━━━━━ Input material

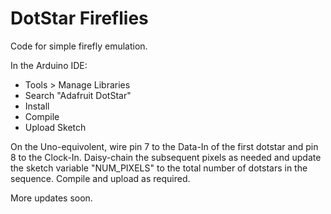 DotStar Fireflies
=================

Code for simple firefly emulation.

In the Arduino IDE:
 * Tools > Manage Libraries
 * Search "Adafruit DotStar"
 * Install
 * Compile
 * Upload Sketch

On the Uno-equivolent, wire pin 7 to the Data-In of the first dotstar and pin 8 to the Clock-In. Daisy-chain the subsequent pixels as needed and update the sketch variable "NUM_PIXELS" to the total number of dotstars in the sequence. Compile and upload as required.

More updates soon.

━━━━━━━━━━

**Exercise goal:**
All lines that hold the word "Compile" should be copied from the data.

**Task result:**
 * Compile
On the Uno-equivolent, wire pin 7 to the Data-In of the first dotstar and pin 8 to the Clock-In. Daisy-chain the subsequent pixels as needed and update the sketch variable "NUM_PIXELS" to the total number of dotstars in the sequence. Compile and upload as required.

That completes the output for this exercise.